Trading standards warning over bogus 'energy saving' plugs

Trading standards officers tackle everything from fake goods to scams and enforce consumer related legislation. Photograph: Christopher Thomond
The £99 plug-in device claims to save users 40% on energy bills, but actually poses a risk of fire and electrocution, Jill Insley of The Guardian Reports

Rogue telephone fraudsters are targeting older people with the offer of "energy saving devices" that could result in fire or electrocution.
The Trading Standards Institute (TSI) is dealing with more than 200 complaints about people who have claimed to be a victim's energy supplier, or working in partnership with them, and are offering a plug-in device costing £99 which they say can save users 40% on energy bills. But trading standards has had a number of the devices tested and found that they not only failed to satisfy electrical safety standards, but do not deliver any tangible energy savings.
Ron Gainsford, TSI chief executive, said: "Consumers are warned not to use the product as they pose a risk of fire and electrocution, and a safety recall has been issued for the items traced so far.
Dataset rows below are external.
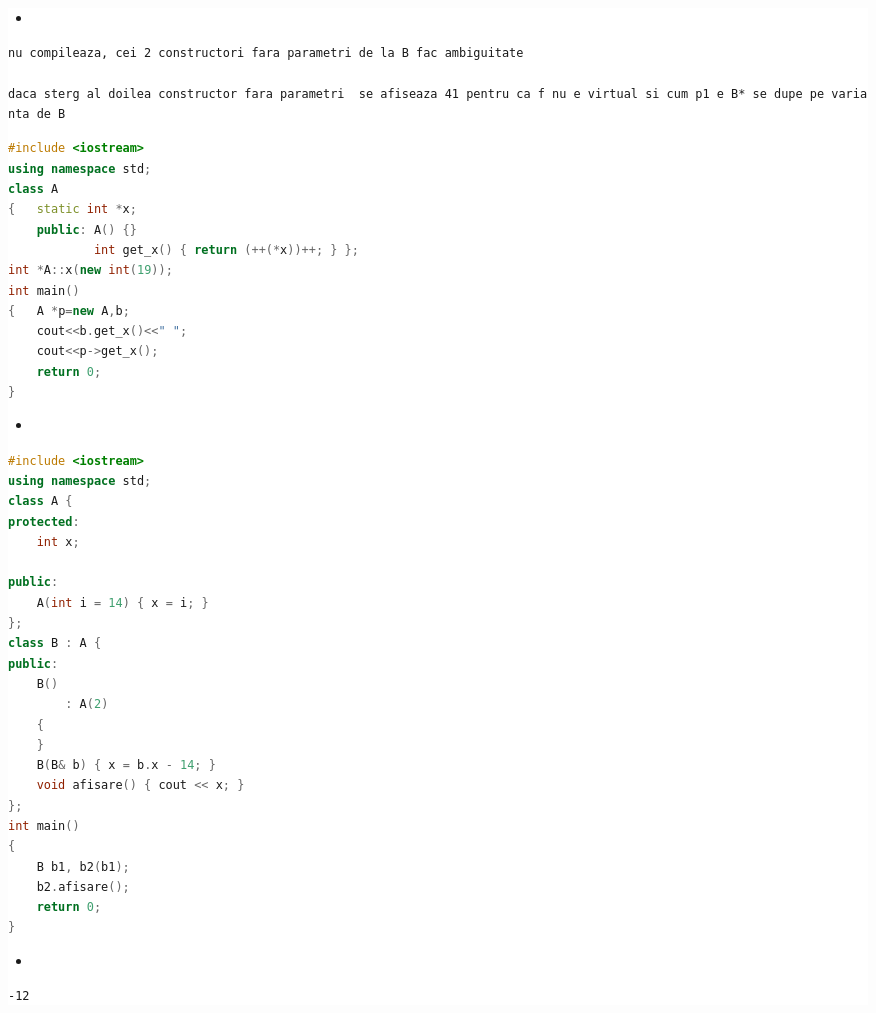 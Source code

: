 - 

    nu compileaza, cei 2 constructori fara parametri de la B fac ambiguitate

    daca sterg al doilea constructor fara parametri  se afiseaza 41 pentru ca f nu e virtual si cum p1 e B* se dupe pe varianta de B

```cpp
#include <iostream>
using namespace std;
class A
{   static int *x;
    public: A() {}
            int get_x() { return (++(*x))++; } };
int *A::x(new int(19));
int main()
{   A *p=new A,b;
    cout<<b.get_x()<<" ";
    cout<<p->get_x();
    return 0;
}
```

- 

```cpp
#include <iostream>
using namespace std;
class A {
protected:
    int x;

public:
    A(int i = 14) { x = i; }
};
class B : A {
public:
    B()
        : A(2)
    {
    }
    B(B& b) { x = b.x - 14; }
    void afisare() { cout << x; }
};
int main()
{
    B b1, b2(b1);
    b2.afisare();
    return 0;
}
```

- 

    -12
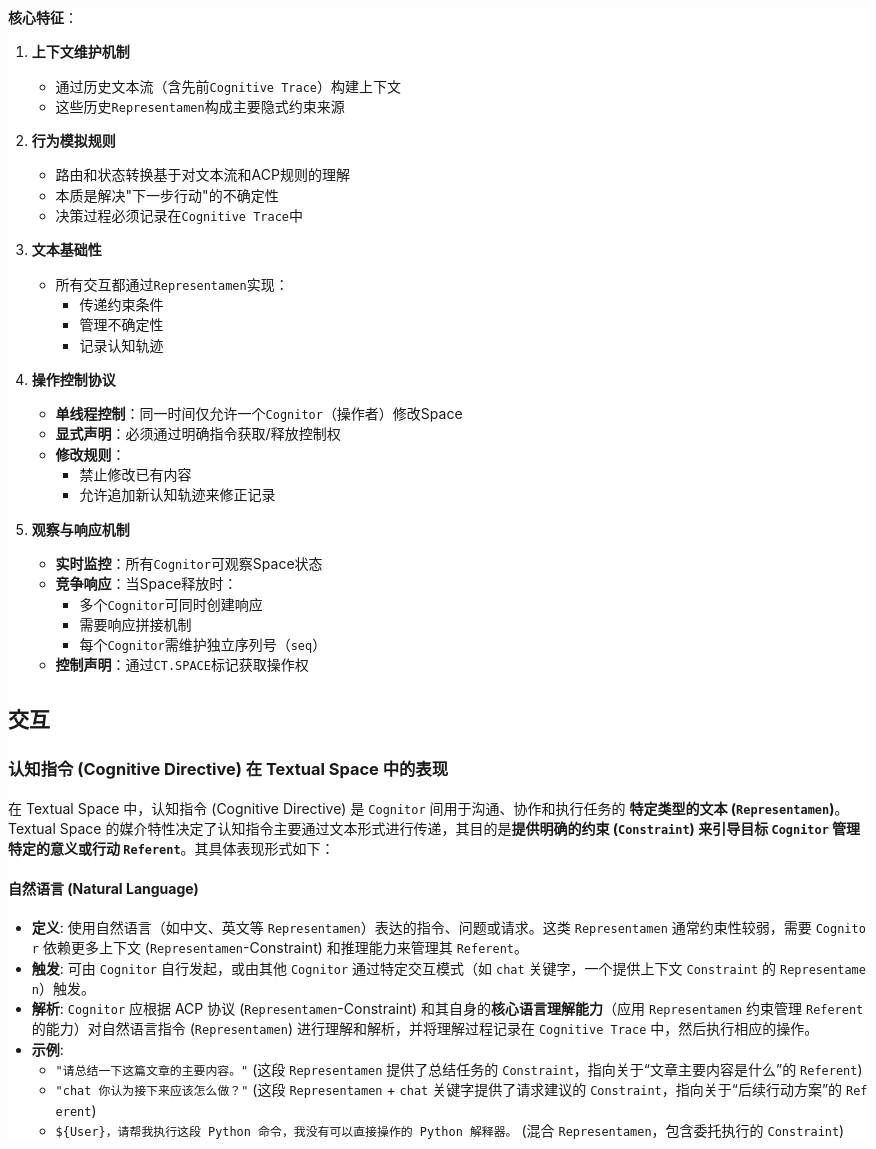 **核心特征**：

1. **上下文维护机制**
   - 通过历史文本流（含先前`Cognitive Trace`）构建上下文
   - 这些历史`Representamen`构成主要隐式约束来源

2. **行为模拟规则**
   - 路由和状态转换基于对文本流和ACP规则的理解
   - 本质是解决"下一步行动"的不确定性
   - 决策过程必须记录在`Cognitive Trace`中

3. **文本基础性**
   - 所有交互都通过`Representamen`实现：
     - 传递约束条件
     - 管理不确定性
     - 记录认知轨迹

4. **操作控制协议**
   - **单线程控制**：同一时间仅允许一个`Cognitor`（操作者）修改Space
   - **显式声明**：必须通过明确指令获取/释放控制权
   - **修改规则**：
     - 禁止修改已有内容
     - 允许追加新认知轨迹来修正记录

5. **观察与响应机制**
   - **实时监控**：所有`Cognitor`可观察Space状态
   - **竞争响应**：当Space释放时：
     - 多个`Cognitor`可同时创建响应
     - 需要响应拼接机制
     - 每个`Cognitor`需维护独立序列号（`seq`）
   - **控制声明**：通过`CT.SPACE`标记获取操作权

## 交互
### 认知指令 (Cognitive Directive) 在 Textual Space 中的表现

在 Textual Space 中，认知指令 (Cognitive Directive) 是 `Cognitor` 间用于沟通、协作和执行任务的 **特定类型的文本 (`Representamen`)**。Textual Space 的媒介特性决定了认知指令主要通过文本形式进行传递，其目的是**提供明确的约束 (`Constraint`) 来引导目标 `Cognitor` 管理特定的意义或行动 `Referent`**。其具体表现形式如下：

#### 自然语言 (Natural Language)

*   **定义**: 使用自然语言（如中文、英文等 `Representamen`）表达的指令、问题或请求。这类 `Representamen` 通常约束性较弱，需要 `Cognitor` 依赖更多上下文 (`Representamen`-Constraint) 和推理能力来管理其 `Referent`。
*   **触发**: 可由 `Cognitor` 自行发起，或由其他 `Cognitor` 通过特定交互模式（如 `chat` 关键字，一个提供上下文 `Constraint` 的 `Representamen`）触发。
*   **解析**: `Cognitor` 应根据 ACP 协议 (`Representamen`-Constraint) 和其自身的**核心语言理解能力**（应用 `Representamen` 约束管理 `Referent` 的能力）对自然语言指令 (`Representamen`) 进行理解和解析，并将理解过程记录在 `Cognitive Trace` 中，然后执行相应的操作。
*   **示例**:
	*   `"请总结一下这篇文章的主要内容。"` (这段 `Representamen` 提供了总结任务的 `Constraint`，指向关于“文章主要内容是什么”的 `Referent`)
	*   `"chat 你认为接下来应该怎么做？"` (这段 `Representamen` + `chat` 关键字提供了请求建议的 `Constraint`，指向关于“后续行动方案”的 `Referent`)
	*   `${User}，请帮我执行这段 Python 命令，我没有可以直接操作的 Python 解释器。` (混合 `Representamen`，包含委托执行的 `Constraint`)
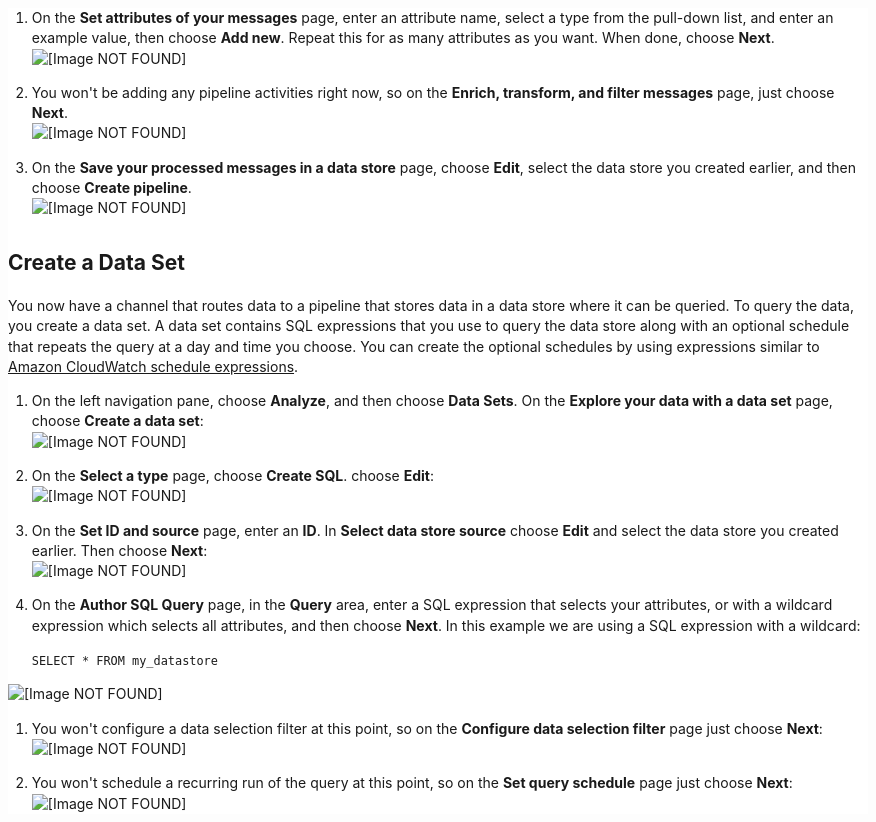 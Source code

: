 1. On the **Set attributes of your messages** page, enter an attribute name, select a type from the pull\-down list, and enter an example value, then choose **Add new**\. Repeat this for as many attributes as you want\. When done, choose **Next**\.  
![\[Image NOT FOUND\]](http://docs.aws.amazon.com/iotanalytics/latest/userguide/images/create-pipeline-set-attributes.png)

1. You won't be adding any pipeline activities right now, so on the **Enrich, transform, and filter messages** page, just choose **Next**\.  
![\[Image NOT FOUND\]](http://docs.aws.amazon.com/iotanalytics/latest/userguide/images/create-pipeline-activities.png)

1. On the **Save your processed messages in a data store** page, choose **Edit**, select the data store you created earlier, and then choose **Create pipeline**\.  
![\[Image NOT FOUND\]](http://docs.aws.amazon.com/iotanalytics/latest/userguide/images/create-pipeline-select-datastore.png)

## Create a Data Set<a name="aws-iot-analytics-quick-create-dataset"></a>

You now have a channel that routes data to a pipeline that stores data in a data store where it can be queried\. To query the data, you create a data set\. A data set contains SQL expressions that you use to query the data store along with an optional schedule that repeats the query at a day and time you choose\. You can create the optional schedules by using expressions similar to [Amazon CloudWatch schedule expressions](https://docs.aws.amazon.com/AmazonCloudWatch/latest/events/ScheduledEvents.html)\.

1. On the left navigation pane, choose **Analyze**, and then choose **Data Sets**\. On the **Explore your data with a data set** page, choose **Create a data set**:  
![\[Image NOT FOUND\]](http://docs.aws.amazon.com/iotanalytics/latest/userguide/images/create-datasets.png)

1. On the **Select a type** page, choose **Create SQL**\. choose **Edit**:  
![\[Image NOT FOUND\]](http://docs.aws.amazon.com/iotanalytics/latest/userguide/images/create-dataset-select-type.png)

1. On the **Set ID and source** page, enter an **ID**\. In **Select data store source** choose **Edit** and select the data store you created earlier\. Then choose **Next**:  
![\[Image NOT FOUND\]](http://docs.aws.amazon.com/iotanalytics/latest/userguide/images/create-dataset-enter-id.png)

1. On the **Author SQL Query** page, in the **Query** area, enter a SQL expression that selects your attributes, or with a wildcard expression which selects all attributes, and then choose **Next**\. In this example we are using a SQL expression with a wildcard:

   ```
   SELECT * FROM my_datastore
   ```  
![\[Image NOT FOUND\]](http://docs.aws.amazon.com/iotanalytics/latest/userguide/images/create-dataset-sql.png)

1. You won't configure a data selection filter at this point, so on the **Configure data selection filter** page just choose **Next**:  
![\[Image NOT FOUND\]](http://docs.aws.amazon.com/iotanalytics/latest/userguide/images/create-dataset-selection-filter.png)

1. You won't schedule a recurring run of the query at this point, so on the **Set query schedule** page just choose **Next**:  
![\[Image NOT FOUND\]](http://docs.aws.amazon.com/iotanalytics/latest/userguide/images/create-dataset-schedule.png)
"Unscrupulous criminals are using the rising energy prices as an opportunity to lure cash strapped consumers – elderly people seem to have been deliberately targeted. The number of complaints we are currently dealing with is bound to be only the tip of the iceberg."
The City of Westminster Trading Standards Service has been investigating the scam as the caller gives a London W1 Oxford Street address for the company, but this belongs to a "virtual" office provider.
Sue Jones from Westminster trading standards said: "The companies involved in these scams are not actually situated there. We believe the call centre they use is based abroad and the appliances appear to be distributed by a number of individuals in the UK."
She said complainants had told trading standards the caller always appears to be very credible, already knowing a consumer's details, their energy supplier and sometimes some or all of the digits of their credit or debit card.
"Often consumers do not realise that they have been defrauded until they receive the dodgy looking device with instructions in broken English and the accompanying invoice which names an unknown supplier and often gives an American address," Jones said.
So far, four different suppliers have been named – 1 Stop Marketing Solutions, ITC Development Corp, Power Saver, and Athico Ltd – but the fraudsters could be operating under other names too. Some of these names could be very similar to genuine companies: for example, Power Saver Ltd based in Tonbridge, Kent, is not involved in this fraud.
The director of Athico Ltd appears to have been a victim of the scam himself. He fully co-operated with trading standards and the company has now ceased trading.
If consumers have responded to one of these cold calls they should report the matter via Action Fraud's website or call 0300 123 2040, or call Consumer Direct on 0845 404 0506. They should also contact their bank to stop their debit or credit card. If a device has been received they should not use it and dispose of it carefully.
The plugs involved have the model number SD 001 and are manufactured by MacroPlus, B1208 City Square, Shenzhen, Guangdong, China.
Trading standards said consumers should be cautious about giving out any personal or financial information. They should independently verify a caller's identity before agreeing to purchase any goods or services.